Database Performance Tuning
Successful (legacy) applications can develop performance issues over time as the amount of data in the system grows and the usage evolves. Tuning the database can result in quick performance wins without having to perform any refactoring of the application code.
Identifying Performance Hot Spots
All web applications deployed on Tomcat in the IT-DB kubernetes environment export servlet request count and response time metrics to prometheus. Spring boot applications using the prometheus actuator also export similar http metrics that offer more dimensions such as method (e.g. GET, POST) and result (e.g. SUCCESS, SERVER_ERROR).
Tomcat + JMX Exporter
- tomcat_servlet_requestcount_total - number of requests
- tomcat_servlet_processingtime_total - processing time in ms
Spring Boot Prometheus Actuator
- http_server_requests_seconds_count - number of requests
- http_server_requests_seconds_sum - request processing time in s
To calculate the average response time over a period of time, divide the rate of request processing time by the rate of number of requests. Using the topk function we can limit the results to the slowest requests.

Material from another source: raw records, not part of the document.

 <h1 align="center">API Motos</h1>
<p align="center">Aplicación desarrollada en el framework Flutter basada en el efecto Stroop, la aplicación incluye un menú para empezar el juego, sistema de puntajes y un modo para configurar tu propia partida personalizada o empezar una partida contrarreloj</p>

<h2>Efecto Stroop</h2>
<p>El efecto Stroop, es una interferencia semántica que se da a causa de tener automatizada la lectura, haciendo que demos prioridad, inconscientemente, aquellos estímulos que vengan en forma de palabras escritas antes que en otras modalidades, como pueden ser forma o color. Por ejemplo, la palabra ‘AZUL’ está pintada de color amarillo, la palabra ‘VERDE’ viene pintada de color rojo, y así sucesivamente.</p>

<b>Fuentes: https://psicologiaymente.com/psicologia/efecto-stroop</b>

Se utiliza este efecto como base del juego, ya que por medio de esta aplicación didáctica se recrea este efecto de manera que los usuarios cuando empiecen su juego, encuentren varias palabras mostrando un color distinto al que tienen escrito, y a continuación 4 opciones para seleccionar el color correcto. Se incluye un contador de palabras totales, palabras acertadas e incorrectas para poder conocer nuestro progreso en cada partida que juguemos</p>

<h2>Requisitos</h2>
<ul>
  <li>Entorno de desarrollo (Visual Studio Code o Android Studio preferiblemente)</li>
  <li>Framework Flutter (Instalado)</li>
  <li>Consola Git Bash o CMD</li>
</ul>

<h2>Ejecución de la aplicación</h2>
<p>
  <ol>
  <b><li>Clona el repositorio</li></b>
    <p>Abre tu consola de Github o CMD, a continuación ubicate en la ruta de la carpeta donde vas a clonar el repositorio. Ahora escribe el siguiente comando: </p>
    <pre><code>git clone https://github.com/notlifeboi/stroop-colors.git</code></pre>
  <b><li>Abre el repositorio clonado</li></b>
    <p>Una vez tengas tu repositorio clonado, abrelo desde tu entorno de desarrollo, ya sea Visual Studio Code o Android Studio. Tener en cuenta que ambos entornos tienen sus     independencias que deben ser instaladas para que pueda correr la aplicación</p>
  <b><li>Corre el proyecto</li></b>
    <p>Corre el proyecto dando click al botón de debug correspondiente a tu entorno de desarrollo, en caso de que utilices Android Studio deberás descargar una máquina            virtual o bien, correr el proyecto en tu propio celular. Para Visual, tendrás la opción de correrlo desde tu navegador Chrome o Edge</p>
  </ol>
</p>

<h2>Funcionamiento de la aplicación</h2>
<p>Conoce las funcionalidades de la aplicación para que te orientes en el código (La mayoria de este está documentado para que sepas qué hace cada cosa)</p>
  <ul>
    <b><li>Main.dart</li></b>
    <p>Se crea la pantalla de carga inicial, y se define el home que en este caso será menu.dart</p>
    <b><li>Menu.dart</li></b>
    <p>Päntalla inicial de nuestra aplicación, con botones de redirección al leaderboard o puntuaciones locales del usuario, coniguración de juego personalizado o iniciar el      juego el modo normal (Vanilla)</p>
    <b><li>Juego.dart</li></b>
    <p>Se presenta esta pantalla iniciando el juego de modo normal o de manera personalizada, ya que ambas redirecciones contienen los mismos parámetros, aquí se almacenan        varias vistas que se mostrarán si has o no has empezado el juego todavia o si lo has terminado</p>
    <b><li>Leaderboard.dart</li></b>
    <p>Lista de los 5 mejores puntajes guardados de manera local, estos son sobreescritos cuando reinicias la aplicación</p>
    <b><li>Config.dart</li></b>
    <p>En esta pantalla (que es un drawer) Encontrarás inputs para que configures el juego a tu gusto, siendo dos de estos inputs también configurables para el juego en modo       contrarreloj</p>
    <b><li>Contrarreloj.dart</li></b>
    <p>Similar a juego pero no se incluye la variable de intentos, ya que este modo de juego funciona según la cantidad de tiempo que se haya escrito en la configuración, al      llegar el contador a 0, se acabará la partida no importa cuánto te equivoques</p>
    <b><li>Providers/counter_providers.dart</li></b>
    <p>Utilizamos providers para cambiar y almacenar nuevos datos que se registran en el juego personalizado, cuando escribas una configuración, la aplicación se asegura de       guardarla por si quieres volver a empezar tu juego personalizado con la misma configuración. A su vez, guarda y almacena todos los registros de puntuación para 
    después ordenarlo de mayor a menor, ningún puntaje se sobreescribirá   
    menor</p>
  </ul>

Note: The rate prometheus function calculates the average change in the metric per second over a time period (e.g. 20minutes). The increase function gives similar results but in terms of the actual change over the time range, and can be more useful for displaying in a dashboard, especially if the number of events per second is low. Somewhat unintuitively, if you divide the rate of processing time by the rate of the number of events you get the average processing time per event over the time period.
This can be displayed as a bar gauge in a grafana dashboard:
Try the query in prometheus:
topk(10,
sum by (module, uri, method) (rate(http_server_requests_seconds_sum{application="edh", environment="PROD"}[20m]))
/ sum by (module, uri, method) (rate(http_server_requests_seconds_count{application="edh", environment="PROD"}[20m]))
)
Low Hanging Fruit
Once a slow response has been identified review the code to determine if tuning will result in benefits. The ideal candidate for improvements is a request that results in a single database query and returns the results. Requests that require multiple queries or integrations with external systems are not so easy to improve with minor database tuning and will likely require refactoring to improve performance. Also consider how often this type of request is made. If it’s only once per day perhaps a 2s response time is OK, if it’s once per hour, maybe 2s is too slow.
What is acceptable performance? An unscientific rule of thumb:
- < 0.1s for loading single resource by identifier
- < 0.5s for a search with a date range and search parameters
- < 2s for 99% of all requests
A search form will often have multiple input fields. You will need to understand how users use the search in order to apply appropriate performance tuning. Is a date range used? What search parameters are common? Are there common combinations or parameters? To answer these questions you will need additional logging in your application. Either from the frontend with something like Matomo or from server side logging.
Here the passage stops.